I am 40 years old and have been trying to have a baby for six years. I had a laparoscopy about a year ago that showed I have a few things wrong: a blocked tube, endometriosis and a cyst. Plus the fingerlike things that are supposed to help guide the eggs in the right direction are bent the opposite way. My doctor said she didn't want to try and fix them, because it was too delicate an operation and might make things worse. Do I still stand a chance? Can they be fixed? B.D.
Before we could offer any guidance in a case like this, we would need more information. There are many other factors that we would need to consider before proceeding with tubal repair.
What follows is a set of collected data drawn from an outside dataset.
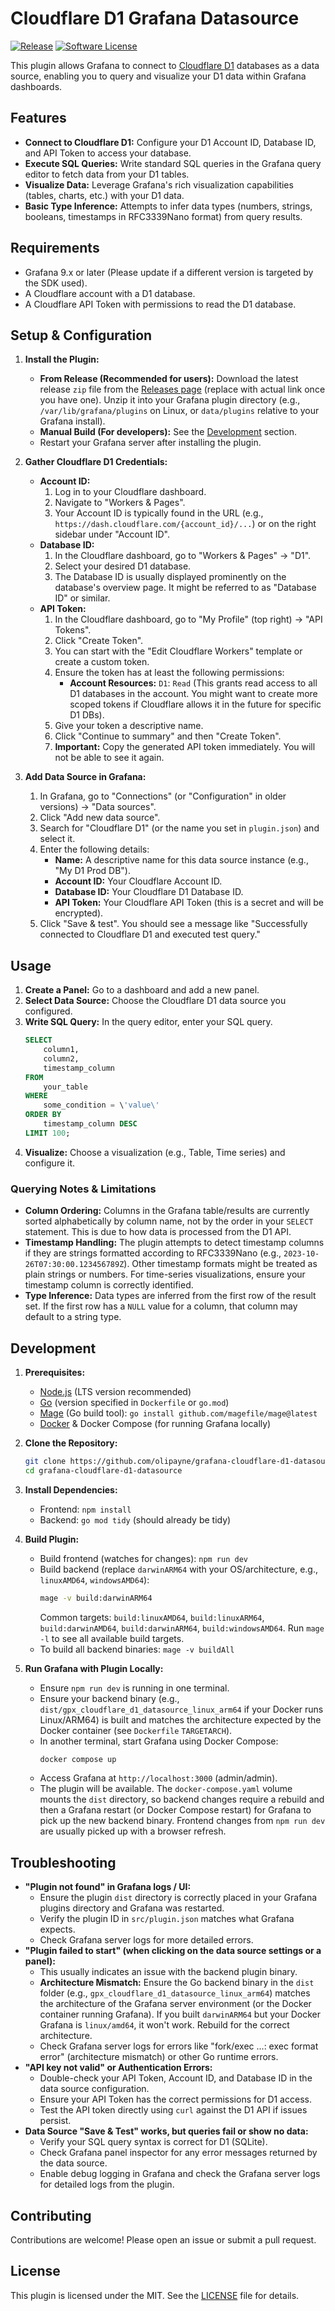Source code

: # Cloudflare D1 Grafana Datasource

[![Release](https://img.shields.io/github/v/release/olipayne/grafana-cloudflare-d1-datasource?style=flat-square)](https://github.com/olipayne/grafana-cloudflare-d1-datasource/releases/latest)
[![Software License](https://img.shields.io/badge/license-Apache2-brightgreen.svg?style=flat-square)](LICENSE)
<!-- Add other badges as appropriate: build status, etc. -->

This plugin allows Grafana to connect to [Cloudflare D1](https://developers.cloudflare.com/d1/) databases as a data source, enabling you to query and visualize your D1 data within Grafana dashboards.

## Features

*   **Connect to Cloudflare D1:** Configure your D1 Account ID, Database ID, and API Token to access your database.
*   **Execute SQL Queries:** Write standard SQL queries in the Grafana query editor to fetch data from your D1 tables.
*   **Visualize Data:** Leverage Grafana\'s rich visualization capabilities (tables, charts, etc.) with your D1 data.
*   **Basic Type Inference:** Attempts to infer data types (numbers, strings, booleans, timestamps in RFC3339Nano format) from query results.

## Requirements

*   Grafana 9.x or later (Please update if a different version is targeted by the SDK used).
*   A Cloudflare account with a D1 database.
*   A Cloudflare API Token with permissions to read the D1 database.

## Setup & Configuration

1.  **Install the Plugin:**
    *   **From Release (Recommended for users):** Download the latest release `zip` file from the [Releases page](https://github.com/olipayne/grafana-cloudflare-d1-datasource/releases) (replace with actual link once you have one). Unzip it into your Grafana plugin directory (e.g., `/var/lib/grafana/plugins` on Linux, or `data/plugins` relative to your Grafana install).
    *   **Manual Build (For developers):** See the [Development](#development) section.
    *   Restart your Grafana server after installing the plugin.

2.  **Gather Cloudflare D1 Credentials:**
    *   **Account ID:**
        1.  Log in to your Cloudflare dashboard.
        2.  Navigate to "Workers & Pages".
        3.  Your Account ID is typically found in the URL (e.g., `https://dash.cloudflare.com/{account_id}/...`) or on the right sidebar under "Account ID".
        <!-- TODO: User to verify and add more precise instructions or link to CF docs -->
    *   **Database ID:**
        1.  In the Cloudflare dashboard, go to "Workers & Pages" -> "D1".
        2.  Select your desired D1 database.
        3.  The Database ID is usually displayed prominently on the database\'s overview page. It might be referred to as "Database ID" or similar.
        <!-- TODO: User to verify and add more precise instructions or link to CF docs -->
    *   **API Token:**
        1.  In the Cloudflare dashboard, go to "My Profile" (top right) -> "API Tokens".
        2.  Click "Create Token".
        3.  You can start with the "Edit Cloudflare Workers" template or create a custom token.
        4.  Ensure the token has at least the following permissions:
            *   **Account Resources:** `D1`: `Read` (This grants read access to all D1 databases in the account. You might want to create more scoped tokens if Cloudflare allows it in the future for specific D1 DBs).
            <!-- TODO: User to verify exact minimum permissions. CF docs on D1 API auth would be helpful. -->
        5.  Give your token a descriptive name.
        6.  Click "Continue to summary" and then "Create Token".
        7.  **Important:** Copy the generated API token immediately. You will not be able to see it again.

3.  **Add Data Source in Grafana:**
    1.  In Grafana, go to "Connections" (or "Configuration" in older versions) -> "Data sources".
    2.  Click "Add new data source".
    3.  Search for "Cloudflare D1" (or the name you set in `plugin.json`) and select it.
    4.  Enter the following details:
        *   **Name:** A descriptive name for this data source instance (e.g., "My D1 Prod DB").
        *   **Account ID:** Your Cloudflare Account ID.
        *   **Database ID:** Your Cloudflare D1 Database ID.
        *   **API Token:** Your Cloudflare API Token (this is a secret and will be encrypted).
    5.  Click "Save & test". You should see a message like "Successfully connected to Cloudflare D1 and executed test query."

## Usage

1.  **Create a Panel:** Go to a dashboard and add a new panel.
2.  **Select Data Source:** Choose the Cloudflare D1 data source you configured.
3.  **Write SQL Query:** In the query editor, enter your SQL query.
    ```sql
    SELECT
        column1,
        column2,
        timestamp_column
    FROM
        your_table
    WHERE
        some_condition = \'value\'
    ORDER BY
        timestamp_column DESC
    LIMIT 100;
    ```
4.  **Visualize:** Choose a visualization (e.g., Table, Time series) and configure it.

### Querying Notes & Limitations

*   **Column Ordering:** Columns in the Grafana table/results are currently sorted alphabetically by column name, not by the order in your `SELECT` statement. This is due to how data is processed from the D1 API.
*   **Timestamp Handling:** The plugin attempts to detect timestamp columns if they are strings formatted according to RFC3339Nano (e.g., `2023-10-26T07:30:00.123456789Z`). Other timestamp formats might be treated as plain strings or numbers. For time-series visualizations, ensure your timestamp column is correctly identified.
*   **Type Inference:** Data types are inferred from the first row of the result set. If the first row has a `NULL` value for a column, that column may default to a string type.

## Development

1.  **Prerequisites:**
    *   [Node.js](https://nodejs.org/) (LTS version recommended)
    *   [Go](https://golang.org/doc/install) (version specified in `Dockerfile` or `go.mod`)
    *   [Mage](https://magefile.org/) (Go build tool): `go install github.com/magefile/mage@latest`
    *   [Docker](https://www.docker.com/) & Docker Compose (for running Grafana locally)

2.  **Clone the Repository:**
    ```bash
    git clone https://github.com/olipayne/grafana-cloudflare-d1-datasource.git
    cd grafana-cloudflare-d1-datasource
    ```

3.  **Install Dependencies:**
    *   Frontend: `npm install`
    *   Backend: `go mod tidy` (should already be tidy)

4.  **Build Plugin:**
    *   Build frontend (watches for changes): `npm run dev`
    *   Build backend (replace `darwinARM64` with your OS/architecture, e.g., `linuxAMD64`, `windowsAMD64`):
        ```bash
        mage -v build:darwinARM64
        ```
        Common targets: `build:linuxAMD64`, `build:linuxARM64`, `build:darwinAMD64`, `build:darwinARM64`, `build:windowsAMD64`.
        Run `mage -l` to see all available build targets.
    *   To build all backend binaries: `mage -v buildAll`

5.  **Run Grafana with Plugin Locally:**
    *   Ensure `npm run dev` is running in one terminal.
    *   Ensure your backend binary (e.g., `dist/gpx_cloudflare_d1_datasource_linux_arm64` if your Docker runs Linux/ARM64) is built and matches the architecture expected by the Docker container (see `Dockerfile` `TARGETARCH`).
    *   In another terminal, start Grafana using Docker Compose:
        ```bash
        docker compose up
        ```
    *   Access Grafana at `http://localhost:3000` (admin/admin).
    *   The plugin will be available. The `docker-compose.yaml` volume mounts the `dist` directory, so backend changes require a rebuild and then a Grafana restart (or Docker Compose restart) for Grafana to pick up the new backend binary. Frontend changes from `npm run dev` are usually picked up with a browser refresh.

## Troubleshooting

*   **"Plugin not found" in Grafana logs / UI:**
    *   Ensure the plugin `dist` directory is correctly placed in your Grafana plugins directory and Grafana was restarted.
    *   Verify the plugin ID in `src/plugin.json` matches what Grafana expects.
    *   Check Grafana server logs for more detailed errors.
*   **"Plugin failed to start" (when clicking on the data source settings or a panel):**
    *   This usually indicates an issue with the backend plugin binary.
    *   **Architecture Mismatch:** Ensure the Go backend binary in the `dist` folder (e.g., `gpx_cloudflare_d1_datasource_linux_arm64`) matches the architecture of the Grafana server environment (or the Docker container running Grafana). If you built `darwinARM64` but your Docker Grafana is `linux/amd64`, it won\'t work. Rebuild for the correct architecture.
    *   Check Grafana server logs for errors like "fork/exec ...: exec format error" (architecture mismatch) or other Go runtime errors.
*   **"API key not valid" or Authentication Errors:**
    *   Double-check your API Token, Account ID, and Database ID in the data source configuration.
    *   Ensure your API Token has the correct permissions for D1 access.
    *   Test the API token directly using `curl` against the D1 API if issues persist.
*   **Data Source "Save & Test" works, but queries fail or show no data:**
    *   Verify your SQL query syntax is correct for D1 (SQLite).
    *   Check Grafana panel inspector for any error messages returned by the data source.
    *   Enable debug logging in Grafana and check the Grafana server logs for detailed logs from the plugin.

## Contributing

Contributions are welcome! Please open an issue or submit a pull request.

## License

This plugin is licensed under the MIT. See the [LICENSE](./LICENSE) file for details.

<!-- Optional:
## Acknowledgements
* ...
-->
To begin with, at age 40, monthly odds of conception are significantly lower than 10 percent for most women -- and that's with all things being optimal; as you described them, they are not. In some women, age has already adversely affected their eggs to the point where egg donation would be required. To determine age-related infertility, we would need to conduct a clomiphene challenge test or a test of day 3 FSH, estradiol and inhibin B. It would also be important to consider the fertility of the woman's partner. You did not mention whether your partner had a semen analysis. He should have this test before you have surgery. Unfortunately, too many physicians will take their patients to surgery before checking the male. If this happened in your case, that should send up a red flag that you are getting infertility care by a less-experienced physician.
You also mention endometriosis. Some research has suggested that the presence of minimal endometriosis will lower your monthly odds of conception by about 30 percent.
Overall surgical success to repair tubes with damaged ends is about 10-50 percent. However, without a video or photo of the ends of your tubes, we would have no idea how best to advise you. Your physician, who did see your tubes, obviously wanted any surgical repair to be performed by a more experienced surgeon. It is unfortunate that too many women enter the operating room expecting to get competent infertility care only to find that they need a second surgery because the first surgeon did not have the skills to deal with the abnormalities he or she found.